As many as 2 million children experience concussions in kid’s sports or play activity every year according to a new study published in the journal Pediatrics this week. However, the researchers say the numbers are hard to estimate as there has not been a reliable count of brain injuries in children younger than 18.
In an attempt to estimate how common concussions are in children, researchers from the University of Washington and Seattle Children’s, along with collaborators at the University of Colorado reviewed three large collections of data to provide what they say is “the most accurate and precise estimate to date.”
“This new information gives us a frame of reference for how common concussions in kids are,” said lead author Dr. Mersine Bryan, an acting instructor and research fellow in pediatrics at the University of Washington School of Medicine and Seattle Children’s Research Institute.

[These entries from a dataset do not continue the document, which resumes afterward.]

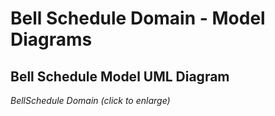 # Bell Schedule Domain - Model Diagrams

## Bell Schedule Model UML Diagram

<!-- ![Bell Schedule UML](../../../img/Bell%20Schedule%20UML.png) -->

_BellSchedule Domain (click to enlarge)_
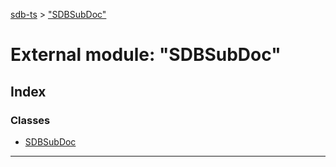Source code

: [sdb-ts](../README.md) > ["SDBSubDoc"](../modules/_sdbsubdoc_.md)

# External module: "SDBSubDoc"

## Index

### Classes

* [SDBSubDoc](../classes/_sdbsubdoc_.sdbsubdoc.md)

---

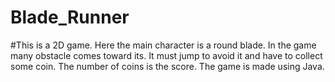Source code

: # Blade_Runner
#This is a 2D game. Here the main character is a round blade. In the game many obstacle comes toward its. It must jump to avoid it and have to collect some coin. The number of coins is the score. The game is made using Java.
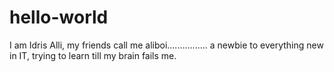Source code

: # hello-world
I am Idris Alli, my friends call me aliboi................ a newbie to everything new in IT, trying to learn till my brain fails me.


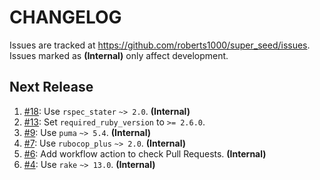 # CHANGELOG

Issues are tracked at https://github.com/roberts1000/super_seed/issues. Issues marked as **(Internal)** only affect development.

## Next Release

1. [#18](../../issues/18): Use `rspec_stater` `~> 2.0`. **(Internal)**
1. [#13](../../issues/13): Set `required_ruby_version` to `>= 2.6.0`.
1. [#9](../../issues/9): Use `puma` `~> 5.4`. **(Internal)**
1. [#7](../../issues/7): Use `rubocop_plus` `~> 2.0`. **(Internal)**
1. [#6](../../issues/6): Add workflow action to check Pull Requests. **(Internal)**
1. [#4](../../issues/4): Use `rake` `~> 13.0`. **(Internal)**

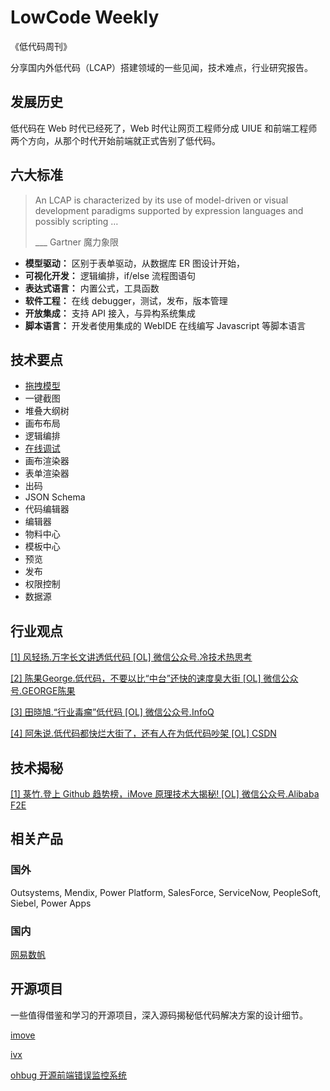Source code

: # LowCode Weekly

《低代码周刊》

分享国内外低代码（LCAP）搭建领域的一些见闻，技术难点，行业研究报告。

## 发展历史

低代码在 Web 时代已经死了，Web 时代让网页工程师分成 UIUE 和前端工程师两个方向，从那个时代开始前端就正式告别了低代码。

## 六大标准

> An LCAP is characterized by its use of model-driven or visual development paradigms supported by expression languages and possibly scripting …
> 
> ___ Gartner 魔力象限

- **模型驱动：** 区别于表单驱动，从数据库 ER 图设计开始，
- **可视化开发：** 逻辑编排，if/else 流程图语句
- **表达式语言：** 内置公式，工具函数
- **软件工程：** 在线 debugger，测试，发布，版本管理
- **开放集成：** 支持 API 接入，与异构系统集成
- **脚本语言：** 开发者使用集成的 WebIDE 在线编写 Javascript 等脚本语言

## 技术要点

- [拖拽模型](https://codesandbox.io/embed/drag-and-drop-jqku5?fontsize=14&hidenavigation=1&theme=dark)
- 一键截图
- 堆叠大纲树
- 画布布局
- 逻辑编排
- [在线调试](https://www.yuque.com/imove/blog/vgp6bb#toc_2)
- 画布渲染器
- 表单渲染器
- 出码
- JSON Schema
- 代码编辑器
- 编辑器
- 物料中心
- 模板中心
- 预览
- 发布
- 权限控制
- 数据源

## 行业观点

[[1] 风轻扬.万字长文讲透低代码 [OL] 微信公众号.冷技术热思考](https://mp.weixin.qq.com/s/OXCBORheAx99o3fS-ZfUdg)

[[2] 陈果George.低代码，不要以比“中台”还快的速度臭大街 [OL] 微信公众号.GEORGE陈果](https://mp.weixin.qq.com/s/a-30lC77k3ZpYrsucZoWDw)

[[3] 田晓旭.“行业毒瘤”低代码 [OL] 微信公众号.InfoQ](https://mp.weixin.qq.com/s/nux9xJko6N1tLTK23-ZbzA)

[[4] 阿朱说.低代码都快烂大街了，还有人在为低代码吵架 [OL] CSDN](https://blog.csdn.net/david_lv/article/details/112791430)

## 技术揭秘

[[1] 菉竹.登上 Github 趋势榜，iMove 原理技术大揭秘! [OL] 微信公众号.Alibaba F2E](https://mp.weixin.qq.com/s/cfGdGp1VAVn_bUqXUspvJg)

## 相关产品

### 国外

Outsystems, Mendix, Power Platform, SalesForce, ServiceNow, PeopleSoft, Siebel, Power Apps

### 国内

[网易数帆](https://www.163yun.com/product/lcap)

## 开源项目

一些值得借鉴和学习的开源项目，深入源码揭秘低代码解决方案的设计细节。

[imove](https://github.com/ykfe/imove)

[ivx](https://www.ivx.cn/)

[ohbug 开源前端错误监控系统](https://github.com/ohbug-org/ohbug)
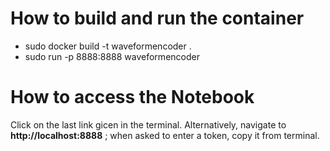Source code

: # How to build and run the container
- sudo docker build -t waveformencoder .
- sudo run -p 8888:8888 waveformencoder
# How to access the Notebook 
Click on the last link gicen in the terminal. Alternatively, navigate to **http://localhost:8888** ; when asked to enter a token, copy it from terminal.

“It’s important on a population level because so many kids and adolescents participate in sports and recreational activities,” she added.
The findings estimate that between 1.1 million and 1.9 million concussions occur in children every year during sports and recreation. Unfortunately, the results also showed that between 512,000 to 1.2 million concussions go unreported every year in the same age group.
“The most helpful aspect to this study is it’s startlingly clear how many kids are not being seen in the emergency rooms and are either not seen at all or are going to their family doctors,” said Dr. Brent Masel, national medical director for the Brain Injury Association of America.
Until this study, the most recent large-scale estimate of U.S. concussions in kids came from a 1991 Health Interview Survey. Its report concluded that between 1.6 million and 3.8 million brain injuries occurred every year, however, that number included adults and had significant methodological problems.
For the latest estimate, the teams analyzed data collected from the National Electronic Injury Surveillance System (NEISS), a federal database including data from hospital across the U.S. They also used data from MarketScan, a database run by Truven Health Analytics which includes information from commercial health insurance claims from approximately 30 million people in the U.S. The National High School Sports Related Injury Surveillance system, Reporting Information Online, also provided data from its collection tool that tracks injuries reported by athletic trainers.
The researchers say estimating all concussions, rather than exclusively including sports-related concussions, can provide better information about the risks children face. It also shows that potentially serious concussions can happen to children of all ages.
“If parents suspect that their child may have a concussion, they should be in contact with their primary care provider,” Bryan said.